The in-principle agreement, strictly political in nature, between the governments of Spain and Argentina on the expropriation of Repsol’s capital in YPF, merits some detailed explanation by the government, not only regarding the terms of the agreement (of which only a few details are known), but also of the reasons that led to the intervention of the Industry Ministry, and to the preliminary consultations with the government of Mexico to head off the international lawsuit.
It is not enough to speak in terms as generic as “it is good to put an end to uncertainties,” though the markets are accepting this argument in the short term, and have reacted in the form of rising share prices for Repsol and YPF. Because it is possible that underlying uncertainties may remain, even after the ratification of the agreement by Repsol’s board of directors on Wednesday. The principle that a bad agreement is better than a good lawsuit — and Repsol’s one against the government of Argentina threatened to be long and costly — is valid, provided there are sufficient assurances that Argentina will pay what it has promised.

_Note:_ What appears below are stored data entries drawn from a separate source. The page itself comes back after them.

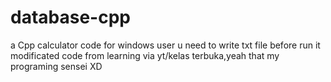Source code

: # database-cpp
a Cpp calculator code
for windows user u need to write txt file before run it
modificated code from learning via yt/kelas terbuka,yeah that my programing sensei XD
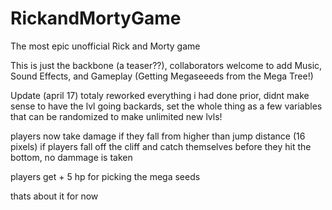 # RickandMortyGame
The most epic unofficial Rick and Morty game

This is just the backbone (a teaser??), collaborators welcome to add Music, Sound Effects, and Gameplay (Getting Megaseeeds from the Mega Tree!)

Update (april 17)
   totaly reworked everything i had done prior, didnt make sense to have the lvl going backards, 
   set the whole thing as a few variables that can be randomized to make unlimited new lvls!
   
   players now take damage if they fall from higher than jump distance (16 pixels) 
   if players fall off the cliff and catch themselves before they hit the bottom, no dammage is taken
   
   players get + 5 hp for picking the mega seeds
   
   thats about it for now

The amount of compensation now being spoken of, around 3.7 billion euros, is well below what the expropriated group was demanding, even taking into account the saving in legal costs that will no longer have to be paid. The advantage for Repsol is that it will no longer have to concern itself with a complicated legal wrangle with the Argentinean government; and this will allow it to concentrate on its principal task, which is that of putting its international business back in order. In this sense, the agreement is useful.

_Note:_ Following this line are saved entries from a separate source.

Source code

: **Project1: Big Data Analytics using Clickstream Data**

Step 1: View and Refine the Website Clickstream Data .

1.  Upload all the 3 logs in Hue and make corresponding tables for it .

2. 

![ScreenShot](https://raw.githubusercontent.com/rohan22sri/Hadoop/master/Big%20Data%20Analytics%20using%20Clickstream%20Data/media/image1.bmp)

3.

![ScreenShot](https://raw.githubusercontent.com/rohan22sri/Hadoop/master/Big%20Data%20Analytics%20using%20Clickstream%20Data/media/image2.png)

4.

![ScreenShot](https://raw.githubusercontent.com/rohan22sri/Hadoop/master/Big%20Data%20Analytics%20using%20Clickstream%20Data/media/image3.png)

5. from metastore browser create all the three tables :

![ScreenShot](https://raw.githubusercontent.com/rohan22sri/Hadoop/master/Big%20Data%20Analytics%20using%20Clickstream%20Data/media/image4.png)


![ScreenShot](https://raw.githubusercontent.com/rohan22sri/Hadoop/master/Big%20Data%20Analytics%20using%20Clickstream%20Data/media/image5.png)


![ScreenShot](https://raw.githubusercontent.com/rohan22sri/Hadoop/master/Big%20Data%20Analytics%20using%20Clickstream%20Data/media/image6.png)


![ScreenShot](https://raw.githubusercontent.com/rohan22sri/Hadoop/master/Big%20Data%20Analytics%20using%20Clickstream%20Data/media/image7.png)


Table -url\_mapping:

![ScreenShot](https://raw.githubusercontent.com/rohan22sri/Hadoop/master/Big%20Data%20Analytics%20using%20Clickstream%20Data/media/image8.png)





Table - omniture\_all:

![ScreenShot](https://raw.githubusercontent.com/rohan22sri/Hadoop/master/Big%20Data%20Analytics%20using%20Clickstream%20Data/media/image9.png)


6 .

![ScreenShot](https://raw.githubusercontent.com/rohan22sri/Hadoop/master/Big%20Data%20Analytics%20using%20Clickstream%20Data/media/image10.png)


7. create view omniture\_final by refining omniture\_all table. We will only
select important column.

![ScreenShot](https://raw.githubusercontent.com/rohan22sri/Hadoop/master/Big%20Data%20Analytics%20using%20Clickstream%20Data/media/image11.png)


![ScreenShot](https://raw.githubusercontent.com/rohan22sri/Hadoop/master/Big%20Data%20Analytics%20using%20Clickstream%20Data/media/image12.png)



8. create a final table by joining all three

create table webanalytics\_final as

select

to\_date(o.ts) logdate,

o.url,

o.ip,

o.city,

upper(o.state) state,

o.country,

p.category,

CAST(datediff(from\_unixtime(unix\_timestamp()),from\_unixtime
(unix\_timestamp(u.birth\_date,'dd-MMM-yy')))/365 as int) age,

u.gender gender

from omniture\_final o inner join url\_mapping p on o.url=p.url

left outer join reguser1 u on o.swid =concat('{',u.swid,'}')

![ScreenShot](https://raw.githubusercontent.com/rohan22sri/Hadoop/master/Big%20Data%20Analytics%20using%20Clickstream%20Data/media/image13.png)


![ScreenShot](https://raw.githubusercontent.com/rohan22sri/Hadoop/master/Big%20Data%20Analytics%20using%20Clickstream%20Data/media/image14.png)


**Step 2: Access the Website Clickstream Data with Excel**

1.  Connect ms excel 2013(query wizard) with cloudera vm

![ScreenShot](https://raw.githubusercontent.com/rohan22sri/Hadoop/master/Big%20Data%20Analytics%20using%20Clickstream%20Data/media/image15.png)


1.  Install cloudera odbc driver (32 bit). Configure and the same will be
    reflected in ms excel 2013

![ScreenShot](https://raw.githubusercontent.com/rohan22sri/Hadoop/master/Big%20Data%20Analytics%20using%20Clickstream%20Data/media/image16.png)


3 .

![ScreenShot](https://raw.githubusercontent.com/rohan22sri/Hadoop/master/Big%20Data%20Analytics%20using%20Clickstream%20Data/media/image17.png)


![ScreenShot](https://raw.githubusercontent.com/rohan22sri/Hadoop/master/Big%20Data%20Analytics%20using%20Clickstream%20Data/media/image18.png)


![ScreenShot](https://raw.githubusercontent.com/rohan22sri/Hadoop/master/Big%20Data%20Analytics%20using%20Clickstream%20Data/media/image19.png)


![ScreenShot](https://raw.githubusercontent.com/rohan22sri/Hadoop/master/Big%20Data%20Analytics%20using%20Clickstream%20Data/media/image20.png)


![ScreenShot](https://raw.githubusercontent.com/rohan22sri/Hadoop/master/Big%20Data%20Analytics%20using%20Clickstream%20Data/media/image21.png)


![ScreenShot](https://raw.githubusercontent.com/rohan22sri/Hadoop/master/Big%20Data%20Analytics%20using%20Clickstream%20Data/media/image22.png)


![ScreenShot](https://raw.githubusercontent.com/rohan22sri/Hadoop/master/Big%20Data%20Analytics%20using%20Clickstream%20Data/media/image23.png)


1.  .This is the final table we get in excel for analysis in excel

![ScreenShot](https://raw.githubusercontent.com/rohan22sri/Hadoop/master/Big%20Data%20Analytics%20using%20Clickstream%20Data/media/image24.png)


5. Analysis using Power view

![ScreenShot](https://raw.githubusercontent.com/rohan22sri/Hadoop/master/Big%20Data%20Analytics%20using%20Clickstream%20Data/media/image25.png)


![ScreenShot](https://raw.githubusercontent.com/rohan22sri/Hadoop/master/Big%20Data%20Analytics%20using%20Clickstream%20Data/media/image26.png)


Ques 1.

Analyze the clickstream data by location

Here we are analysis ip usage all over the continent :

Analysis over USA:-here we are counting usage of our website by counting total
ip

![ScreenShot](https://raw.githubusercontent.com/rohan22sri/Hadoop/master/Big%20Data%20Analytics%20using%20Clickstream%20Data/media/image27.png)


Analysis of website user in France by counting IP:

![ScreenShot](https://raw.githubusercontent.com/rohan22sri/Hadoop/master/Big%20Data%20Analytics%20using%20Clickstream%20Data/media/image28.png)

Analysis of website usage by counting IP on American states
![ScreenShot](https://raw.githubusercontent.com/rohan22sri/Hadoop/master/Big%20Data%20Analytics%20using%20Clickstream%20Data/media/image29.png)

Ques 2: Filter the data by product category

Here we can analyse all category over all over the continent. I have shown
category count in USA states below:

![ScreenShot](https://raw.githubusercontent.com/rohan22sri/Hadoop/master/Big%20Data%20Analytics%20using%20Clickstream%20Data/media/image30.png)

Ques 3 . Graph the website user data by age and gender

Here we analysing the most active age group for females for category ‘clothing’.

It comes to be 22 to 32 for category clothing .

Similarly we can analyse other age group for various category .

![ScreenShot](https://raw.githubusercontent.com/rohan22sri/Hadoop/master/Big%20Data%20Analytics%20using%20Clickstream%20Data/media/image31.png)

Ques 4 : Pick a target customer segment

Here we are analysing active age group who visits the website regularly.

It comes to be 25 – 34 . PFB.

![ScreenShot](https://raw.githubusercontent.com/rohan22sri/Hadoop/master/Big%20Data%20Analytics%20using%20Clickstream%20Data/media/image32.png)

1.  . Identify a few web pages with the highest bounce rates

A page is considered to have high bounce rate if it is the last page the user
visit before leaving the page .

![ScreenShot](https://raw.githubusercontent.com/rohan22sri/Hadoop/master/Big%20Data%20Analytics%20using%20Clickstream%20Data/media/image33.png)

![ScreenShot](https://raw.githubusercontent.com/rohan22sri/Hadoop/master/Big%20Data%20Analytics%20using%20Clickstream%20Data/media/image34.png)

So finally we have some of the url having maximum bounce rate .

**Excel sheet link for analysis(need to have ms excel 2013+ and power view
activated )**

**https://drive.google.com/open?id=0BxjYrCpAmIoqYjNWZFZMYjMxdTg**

The pact has also been advantageous, no doubt, for Petróleos Mexicanos (Pemex) and for the government of Cristina Fernández. Pemex has succeeded in eliminating the partnership obstacle that prevented it from reaching agreements to take part in exploiting the Vaca Muerta oilfield — Repsol promised to sue any company that formed a partnership with the Argentinean state for operating these wells — and, in passing, with the support of the Mexican government, has harassed the top management of Repsol, which has been holding out for higher compensation. As for Cristina Fernández and her team, they have managed to counteract many of the consequences of the expropriation — namely, the country’s reputation for regulatory insecurity.

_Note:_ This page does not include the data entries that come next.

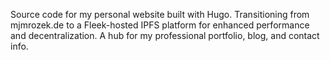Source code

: Source code for my personal website built with Hugo. Transitioning from mjmrozek.de to a Fleek-hosted IPFS platform for enhanced performance and 
decentralization. A hub for my professional portfolio, blog, and contact info.
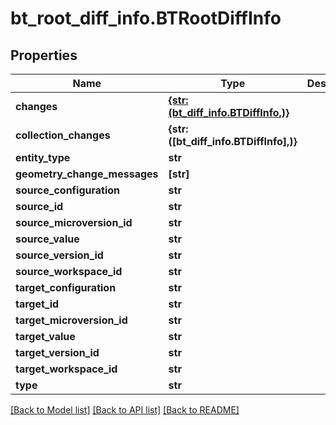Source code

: # bt_root_diff_info.BTRootDiffInfo

## Properties
Name | Type | Description | Notes
------------ | ------------- | ------------- | -------------
**changes** | [**{str: (bt_diff_info.BTDiffInfo,)}**](BTDiffInfo.md) |  | [optional] 
**collection_changes** | **{str: ([bt_diff_info.BTDiffInfo],)}** |  | [optional] 
**entity_type** | **str** |  | [optional] 
**geometry_change_messages** | **[str]** |  | [optional] 
**source_configuration** | **str** |  | [optional] 
**source_id** | **str** |  | [optional] 
**source_microversion_id** | **str** |  | [optional] 
**source_value** | **str** |  | [optional] 
**source_version_id** | **str** |  | [optional] 
**source_workspace_id** | **str** |  | [optional] 
**target_configuration** | **str** |  | [optional] 
**target_id** | **str** |  | [optional] 
**target_microversion_id** | **str** |  | [optional] 
**target_value** | **str** |  | [optional] 
**target_version_id** | **str** |  | [optional] 
**target_workspace_id** | **str** |  | [optional] 
**type** | **str** |  | [optional] 

[[Back to Model list]](../README.md#documentation-for-models) [[Back to API list]](../README.md#documentation-for-api-endpoints) [[Back to README]](../README.md)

What the agreement is not going to resolve is the looming threat of instability among the shareholders of the Spanish oil firm. It would be naive to suppose that the confrontation between Pemex, which owns 9.34 percent of Repsol’s capital, and the top management team has disappeared simply because the YPF case is now closed. What is most likely is that it will continue, buried and muted perhaps, but active.
Nor does the understanding with Argentina guarantee, as the government is suggesting, that the danger of a takeover bid on the Spanish group, driven by foreign capital, is now out of the question. As long as Repsol does not widen its activity in other markets, and regains at least the financial perimeter it had previous to the expropriation of YPF, it will go on being an attractive target for investment.